Alison has been warned that continuing publicity surrounding her case - she appeared on the nine O'clock news after receiving a standing ovation at the NUT's Easter conference - may give rise to more threats. But she refuses to shut up. "You've got to stand up and be counted. Racism isn't a black problem - it's everybody's problem. If we don't all stand together for what's right, the ignorant minority will continue to thrive.

"It's no use seeing bad news stories and thinking 'Oh, how dreadful.' You have to do something. Hundreds of people from all over the country have written me letters of support. A simple thing - but something."

It may surprise some people to hear, considering what she's been through, that Alison has "gained, not lost" faith in human nature.

"I've really had my eyes opened to how much goodness there is. This foolish, stupid, ignorant minority have done nothing but prove that's what they are. It is frightening. But making me lose my faith in people is precisely what these thugs are trying to achieve. They want to create divisions. I will not stoop to their level."

Alison's daughter has been traumatised by the attack. She fixes strangers with a suspicious glare, not wanting to leave her mother's side. "She's terribly clingy because she's fearful for me.

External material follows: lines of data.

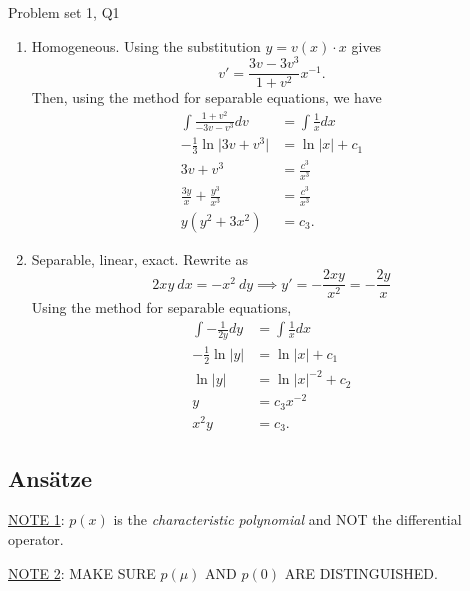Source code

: \begin{problem}{Problem set 1, Q1}{}
\begin{enumerate}
\begin{align*}
                &= \frac{2(x^2 + 2x + 1) - 2}{(x+1)^3}
                    + \frac{c_5}{(x+1)^3} \\
                &= \frac{2}{x + 1} + \frac{c_6}{(x+1)^3} .
            \end{align*}
        \item Homogeneous. Using the substitution $y = v(x) \cdot x$ gives
            $$ v' = \frac{3v - 3v^3}{1 + v^2} x^{-1} . $$
        Then, using the method for separable equations, we have
            \begin{align*}
                \int \frac{1 + v^2}{-3v - v^3} dv
                    &= \int \frac{1}{x} dx \\
                -\frac{1}{3} \ln \lvert 3v + v^3 \rvert
                    &= \ln \lvert x \rvert + c_1 \\
                3v + v^3 &= \frac{c^3}{x^3} \\
                \frac{3y}{x} + \frac{y^3}{x^3} &= \frac{c^3}{x^3} \\
                y(y^2 + 3x^2) &= c_3 .
            \end{align*}
        \item Separable, linear, exact. Rewrite as
            $$ 2xy \ dx = -x^2 \ dy \implies y' = -\frac{2xy}{x^2}
                = -\frac{2y}{x} $$
        Using the method for separable equations,
            \begin{align*}
                \int -\frac{1}{2y} dy &= \int \frac{1}{x} dx \\
                -\frac{1}{2} \ln \lvert y \rvert
                    &= \ln \lvert x \rvert + c_1 \\
                \ln \lvert y \rvert &= \ln \lvert x \rvert^{-2} + c_2 \\
                y &= c_3 x^{-2} \\
                x^2 y &= c_3 .
            \end{align*}
    \end{enumerate}
    
\end{problem}

\subsection{Ansätze}

\underline{NOTE 1}: $p(x)$ is the \textit{characteristic polynomial} and NOT the differential operator.

\underline{NOTE 2}: MAKE SURE $p(\mu)$ AND $p(0)$ ARE DISTINGUISHED.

That's a terrible thing to feel at the age of six. One of the hardest things was when she asked me if she should still play with the white kids in her class. I thought 'Just look at what these people have done to her.' But I told her: 'You look at your friends by looking at what's inside them - not what colour they are.' "I'm a person who thinks kids are born a blank sheet. Racism is not inherent - it's taught. Children don't see differences. They learn them from us. Morals and values cannot just be taught in school, but if our work isn't supported or is undermined at home we don't really stand a chance."

Alison says her determination is a product of her own upbringing. Teaching is a family tradition - her mother and aunts were teachers and her father, a Guyanese lawyer, has also taught his subject in Britain. She says it's all she ever really wanted to do. However, she came to it late, after stints living abroad and singing in bands (she also plays the violin and piano).

In 1992, as a single parent with an eight-month-old baby, Alison took an access course, followed by a five-year BEd at Kingston University in Surrey, majoring in music. Sandhurst, which she joined last September, was her first full-time job.

"It was a long, hard struggle, financially and physically. I worked bloody hard to get my qualification and I'm damned if some racists are going to stop me using it. See, that's how I control my anger - by being calm and moving forward. You ask the kids in my class about my being calm. When I get calm, they get frightened. I may speak softly and quietly, but boy, that means I'm mad."